You will also need to modify this to match the exact details in your email messages. Above, I set the name of the even to the title of the movie and I calculate the end time by adding the running time of the movie to the start time. I set the location of the event to the screen number and the cinema address, and I add a few details to the event notes like my booking reference number.

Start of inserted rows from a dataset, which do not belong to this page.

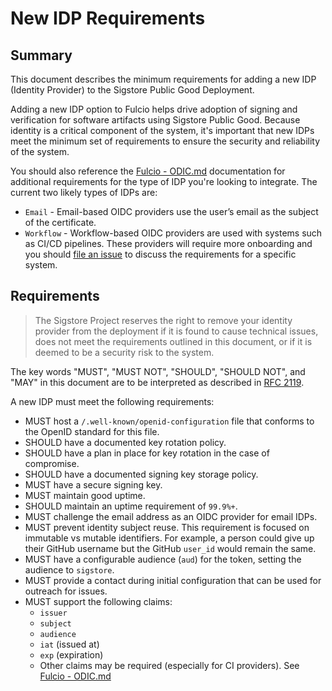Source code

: # New IDP Requirements

## Summary

This document describes the minimum requirements for adding a new IDP (Identity Provider) to the Sigstore Public Good Deployment.

Adding a new IDP option to Fulcio helps drive adoption of signing and verification for software artifacts using Sigstore Public Good. Because identity is a critical component of the system, it's important that new IDPs meet the minimum set of requirements to ensure the security and reliability of the system.

You should also reference the [Fulcio - ODIC.md](https://github.com/sigstore/fulcio/blob/main/docs/oidc.md) documentation for additional requirements for the type of IDP you're looking to integrate. The current two likely types of IDPs are:

- `Email`    - Email-based OIDC providers use the user’s email as the subject of the certificate.
- `Workflow` - Workflow-based OIDC providers are used with systems such as CI/CD pipelines. These providers will require more onboarding and you should [file an issue](https://github.com/sigstore/fulcio/issues) to discuss the requirements for a specific system.

## Requirements

> The Sigstore Project reserves the right to remove your identity provider from the deployment if it is found to cause technical issues, does not meet the requirements outlined in this document, or if it is deemed to be a security risk to the system.

The key words "MUST", "MUST NOT", "SHOULD", "SHOULD NOT", and "MAY" in this document are
to be interpreted as described in [RFC 2119](https://www.ietf.org/rfc/rfc2119.txt).

A new IDP must meet the following requirements:

- MUST host a `/.well-known/openid-configuration` file that conforms to the OpenID standard for this file.
- SHOULD have a documented key rotation policy.
- SHOULD have a plan in place for key rotation in the case of compromise.
- SHOULD have a documented signing key storage policy.
- MUST have a secure signing key.
- MUST maintain good uptime.
- SHOULD maintain an uptime requirement of `99.9%+`.
- MUST challenge the email address as an OIDC provider for email IDPs.
- MUST prevent identity subject reuse. This requirement is focused on immutable vs mutable identifiers. For example, a person could give up their GitHub username but the GitHub `user_id` would remain the same.
- MUST have a configurable audience (`aud`) for the token, setting the audience to `sigstore`.
- MUST provide a contact during initial configuration that can be used for outreach for issues.
- MUST support the following claims:
  - `issuer`
  - `subject`
  - `audience`
  - `iat` (issued at)
  - `exp` (expiration)
  - Other claims may be required (especially for CI providers). See [Fulcio - ODIC.md](https://github.com/sigstore/fulcio/blob/main/docs/oidc.md)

Setting the url of the event to the email message id also provides a handy link back to the original email message from within Calendar.

You can find the full script here.

Now all we need to do is save the AppleScript somewhere Mail can see it. Choose Save from the File menu, and then press Command-Shift-G to bring up the Go to folder dialog. In the text field, type ~/Library/Application Scripts/ and press Return. Give the script a memorable name and save it. Now, when you return to Mail, your script should be available in the drop down menu next to “Run AppleScript”.